Minnesota Sands Appeals Frac Sand Mining Ban

Minnesota Sands is not done challenging the Winona County, Minn., frac sand mining ban in court. Winona County District Court Judge Mary Leahy ruled last November to uphold the county’s ban. Last week, the frac sand operator appealed the case to the Minnesota Court of Appeals, according to the Winona Post.

Minnesota Sands stated that it holds leases or interests to $3.6 billion in frac sand deposits in Winona County. The La Crescent, Minn.-based company and another group – Southeast Minnesota Property Owners – sued the county in spring 2017. Among other claims, they argued that the ban on any mining or processing of sand used for fracking – while allowing the mining of sand for construction and agriculture uses – violated the U.S. Constitutions’ interstate commerce clause and the U.S. and Minnesota constitutions’ equal protection and due process clauses.

The county’s claims that it adopted the ban to protect groundwater, scenic beauty and citizens’ health are a sham, Minnesota Sand attorney Christopher Dolan wrote in a memo to the district court last fall. “If the county were actually concerned about mining’s impact on its natural resources and community health, it would have regulated the size of mines, scope of mining, or type of mines allowed in the county; it would not have banned the sale of sand to a particular type of end user,” he wrote.

The Winona County, Minn., Land Stewardship Project is continuing its support of Winona County’s frac sand mining ban. The activist group said in a statement that the decision by Minnesota Sands to take the Winona County District Court’s dismissal of its lawsuit to the state’s Court of Appeals “is simply more evidence of what’s been clear to southeastern Minnesota residents for years: the oil, gas and frac sand industry has no respect for rural people, our communities, our democracy or the land. It is yet another outrageous and desperate attack by an industry that is unwilling to take ‘no’ for an answer in its quest to exploit our region’s hills, bluffs and farms for the silica sand found beneath them.

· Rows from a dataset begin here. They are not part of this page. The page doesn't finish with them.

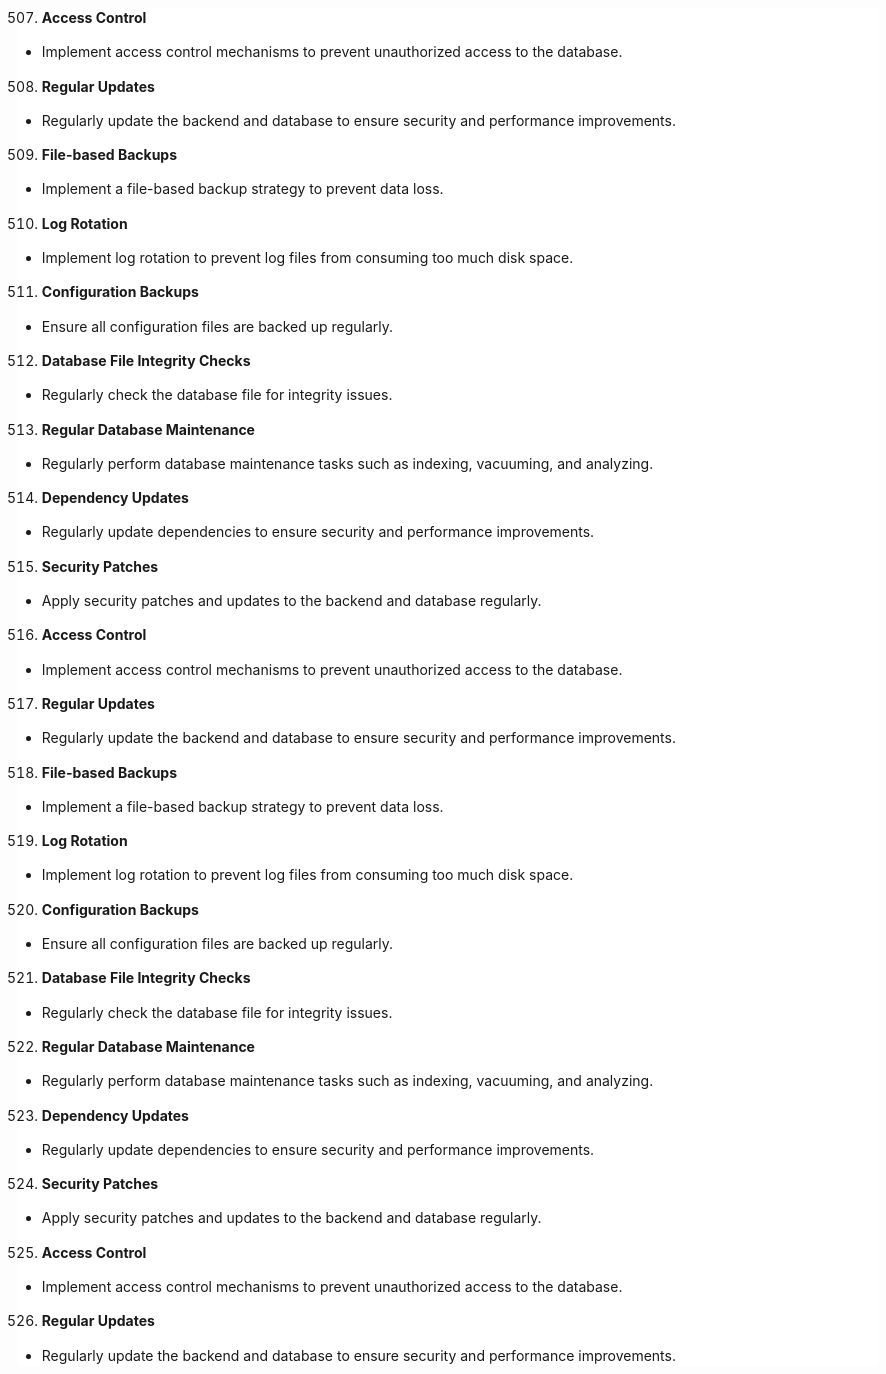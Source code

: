507. **Access Control**
- Implement access control mechanisms to prevent unauthorized access to the database.

508. **Regular Updates**
- Regularly update the backend and database to ensure security and performance improvements.

509. **File-based Backups**
- Implement a file-based backup strategy to prevent data loss.

510. **Log Rotation**
- Implement log rotation to prevent log files from consuming too much disk space.

511. **Configuration Backups**
- Ensure all configuration files are backed up regularly.

512. **Database File Integrity Checks**
- Regularly check the database file for integrity issues.

513. **Regular Database Maintenance**
- Regularly perform database maintenance tasks such as indexing, vacuuming, and analyzing.

514. **Dependency Updates**
- Regularly update dependencies to ensure security and performance improvements.

515. **Security Patches**
- Apply security patches and updates to the backend and database regularly.

516. **Access Control**
- Implement access control mechanisms to prevent unauthorized access to the database.

517. **Regular Updates**
- Regularly update the backend and database to ensure security and performance improvements.

518. **File-based Backups**
- Implement a file-based backup strategy to prevent data loss.

519. **Log Rotation**
- Implement log rotation to prevent log files from consuming too much disk space.

520. **Configuration Backups**
- Ensure all configuration files are backed up regularly.

521. **Database File Integrity Checks**
- Regularly check the database file for integrity issues.

522. **Regular Database Maintenance**
- Regularly perform database maintenance tasks such as indexing, vacuuming, and analyzing.

523. **Dependency Updates**
- Regularly update dependencies to ensure security and performance improvements.

524. **Security Patches**
- Apply security patches and updates to the backend and database regularly.

525. **Access Control**
- Implement access control mechanisms to prevent unauthorized access to the database.

526. **Regular Updates**
- Regularly update the backend and database to ensure security and performance improvements.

“No industry has a right to profit by harming public health, safety and welfare, or destroying the land,” the group stated. “For this reason, to protect the common good Winona County passed the ban and was fully within its rights to do so. Long-standing legal precedent supports the authority of a local government to use its zoning powers in this way to protect the community, as Judge Leahy’s ruling made clear. We are confident that the Court of Appeals will likewise uphold Winona County’s democratically enacted decision.”